Adjusted profits were $1.08 billion or $3.03 per share.
Revenues during the three months ended June 30 surged 58.8 per cent to $837 million from $527 million in the second quarter of 2020. Passenger revenues more than doubled to $426 million from a year ago which marked the first full quarter to be impacted by the pandemic.
Air Canada was expected to post $2.76 per share in adjusted profits on $848.2 million of revenues, according to financial data firm Refitinitv.
On June 14, 2021, Air Canada and Air Canada Cargo announced an initial list of planned routes for the Boeing 767-300ER freighters scheduled to enter service later in 2021. Since March 2020, Air Canada has operated more than 10,000 all-cargo flights using its wide-body passenger aircraft including certain temporarily modified Boeing 777 and Airbus A330 aircraft, which have additional available cargo space due to the removal of seats from the passenger cabin.
“We’re tremendously proud of the strongest quarterly results Air Canada Cargo has ever seen, which are a testament to our continued efforts to maintain stable and consistent capacity flows for our customers across the globe through cargo-only flying,” said Matthieu Casey, senior director, cargo global sales and revenue optimization, in a statement.

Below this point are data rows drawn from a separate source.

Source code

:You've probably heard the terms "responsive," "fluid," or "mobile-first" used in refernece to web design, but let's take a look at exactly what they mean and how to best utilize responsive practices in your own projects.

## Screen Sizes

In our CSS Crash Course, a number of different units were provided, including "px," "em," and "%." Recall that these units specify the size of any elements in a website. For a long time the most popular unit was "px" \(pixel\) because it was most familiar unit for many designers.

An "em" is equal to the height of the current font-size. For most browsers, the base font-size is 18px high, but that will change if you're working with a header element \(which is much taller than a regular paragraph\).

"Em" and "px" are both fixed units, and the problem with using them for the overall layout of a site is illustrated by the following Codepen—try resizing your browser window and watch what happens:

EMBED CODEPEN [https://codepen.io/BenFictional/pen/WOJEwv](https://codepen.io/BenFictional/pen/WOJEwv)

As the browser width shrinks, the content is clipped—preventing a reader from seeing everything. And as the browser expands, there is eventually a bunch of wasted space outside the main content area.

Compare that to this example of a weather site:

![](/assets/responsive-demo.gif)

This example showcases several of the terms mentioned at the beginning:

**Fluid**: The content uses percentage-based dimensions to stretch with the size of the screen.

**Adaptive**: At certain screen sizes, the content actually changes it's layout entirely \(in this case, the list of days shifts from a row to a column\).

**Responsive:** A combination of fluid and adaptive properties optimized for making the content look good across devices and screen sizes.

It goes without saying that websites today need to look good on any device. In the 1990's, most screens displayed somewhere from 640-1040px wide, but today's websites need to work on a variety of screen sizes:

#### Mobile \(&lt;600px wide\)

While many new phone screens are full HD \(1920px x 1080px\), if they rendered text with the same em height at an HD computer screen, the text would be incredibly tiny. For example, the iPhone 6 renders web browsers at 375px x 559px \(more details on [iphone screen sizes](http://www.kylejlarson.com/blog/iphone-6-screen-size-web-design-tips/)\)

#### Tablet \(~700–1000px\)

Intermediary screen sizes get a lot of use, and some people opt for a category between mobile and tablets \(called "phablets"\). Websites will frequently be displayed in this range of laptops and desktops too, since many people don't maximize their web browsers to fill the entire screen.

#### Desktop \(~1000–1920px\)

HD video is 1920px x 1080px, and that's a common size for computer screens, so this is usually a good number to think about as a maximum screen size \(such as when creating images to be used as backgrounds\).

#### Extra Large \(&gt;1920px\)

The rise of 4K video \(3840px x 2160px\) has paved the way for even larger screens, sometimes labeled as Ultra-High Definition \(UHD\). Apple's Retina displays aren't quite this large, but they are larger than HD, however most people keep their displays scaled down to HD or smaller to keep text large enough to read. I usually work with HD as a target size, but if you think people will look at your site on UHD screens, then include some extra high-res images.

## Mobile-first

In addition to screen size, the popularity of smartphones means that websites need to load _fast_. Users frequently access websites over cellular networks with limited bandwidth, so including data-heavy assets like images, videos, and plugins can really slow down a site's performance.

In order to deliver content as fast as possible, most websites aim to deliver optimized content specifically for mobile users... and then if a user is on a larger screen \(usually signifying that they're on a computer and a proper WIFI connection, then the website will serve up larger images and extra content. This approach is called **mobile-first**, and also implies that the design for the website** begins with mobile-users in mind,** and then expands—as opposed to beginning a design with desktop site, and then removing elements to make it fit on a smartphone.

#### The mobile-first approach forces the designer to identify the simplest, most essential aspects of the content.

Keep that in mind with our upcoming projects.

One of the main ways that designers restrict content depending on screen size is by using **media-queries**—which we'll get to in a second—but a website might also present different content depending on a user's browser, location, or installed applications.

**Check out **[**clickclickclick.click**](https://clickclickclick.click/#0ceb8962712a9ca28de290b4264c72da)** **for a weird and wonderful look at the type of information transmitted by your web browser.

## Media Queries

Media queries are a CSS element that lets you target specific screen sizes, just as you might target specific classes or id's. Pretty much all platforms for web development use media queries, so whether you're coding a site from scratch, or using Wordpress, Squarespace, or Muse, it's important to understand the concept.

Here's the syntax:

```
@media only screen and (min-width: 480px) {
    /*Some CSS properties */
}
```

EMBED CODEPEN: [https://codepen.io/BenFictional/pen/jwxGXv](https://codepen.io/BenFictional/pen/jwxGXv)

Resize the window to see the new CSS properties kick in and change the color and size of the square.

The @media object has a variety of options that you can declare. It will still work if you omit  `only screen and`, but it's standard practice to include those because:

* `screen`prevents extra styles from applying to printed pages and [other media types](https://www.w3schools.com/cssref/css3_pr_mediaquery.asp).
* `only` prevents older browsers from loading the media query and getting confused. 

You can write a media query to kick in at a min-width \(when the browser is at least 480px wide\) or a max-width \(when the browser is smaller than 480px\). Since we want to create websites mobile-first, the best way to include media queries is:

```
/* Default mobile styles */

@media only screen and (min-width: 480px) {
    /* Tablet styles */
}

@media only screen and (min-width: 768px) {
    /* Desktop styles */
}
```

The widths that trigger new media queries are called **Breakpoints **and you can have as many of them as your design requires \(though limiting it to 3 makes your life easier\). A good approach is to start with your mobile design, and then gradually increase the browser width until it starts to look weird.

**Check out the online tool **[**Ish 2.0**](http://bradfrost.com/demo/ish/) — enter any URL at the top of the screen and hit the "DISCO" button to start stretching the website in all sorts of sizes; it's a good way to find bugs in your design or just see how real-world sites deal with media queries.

Passenger flights returning
The country’s largest airline increased its seat capacity by 78 percent compared to the same time last year, and was down 86 percent from the second quarter of 2019. It plans to increase available seat miles in the third quarter so capacity will be 65 per cent below the same period in 2019.
In August, its domestic capacity is expected to be about two-thirds of what it was in 2019.
“We’re relieved to see our passenger network starting to rebuild and continue to provide cargo-only flying in markets where capacity is still constrained. With the arrival of our first 767 freighters in Q4, the combination of these, our continued cargo-only flying and passenger flights resuming paints a strong portrait for the rest of the year,” Casey added.
The carrier says it has refunded about $1 billion for non-refundable tickets and expects to pay an additional $200 million in the third quarter, which will be covered by the federal government’s $1.4 billion refund credit facility.
The airline says it has recalled about 2,900 employees in June and July as it restores service this summer to destinations, particularly in Canada and the U.S. More workers will be called back for the fall season.
Recovery in demand
Air Canada is anticipating a recovery in demand in the coming months as travel restrictions are eased and leisure passengers look to get away after being grounded by COVID-19.
“The third-quarter outlook pointed to healthy demand recovery and a significant improvement in daily cash burn,” Walter Spracklin of RBC Dominion Securities wrote in a report.
Although overall bookings remain below pre-pandemic levels, customer interest began to increase in June with the elimination of quarantines for fully vaccinated returning Canadians and the removal of other travel restrictions.
“We can now optimistically say that we are turning a corner, and we expect to soon see correlated financial improvements,” CEO Michael Rousseau said Friday during a conference call.
“Indications are that the worst effects of the COVID-19 pandemic may now be behind us. Based on what we are seeing in other markets that are further along in reopening in Canada, we anticipate travel will resume at a quickening pace.”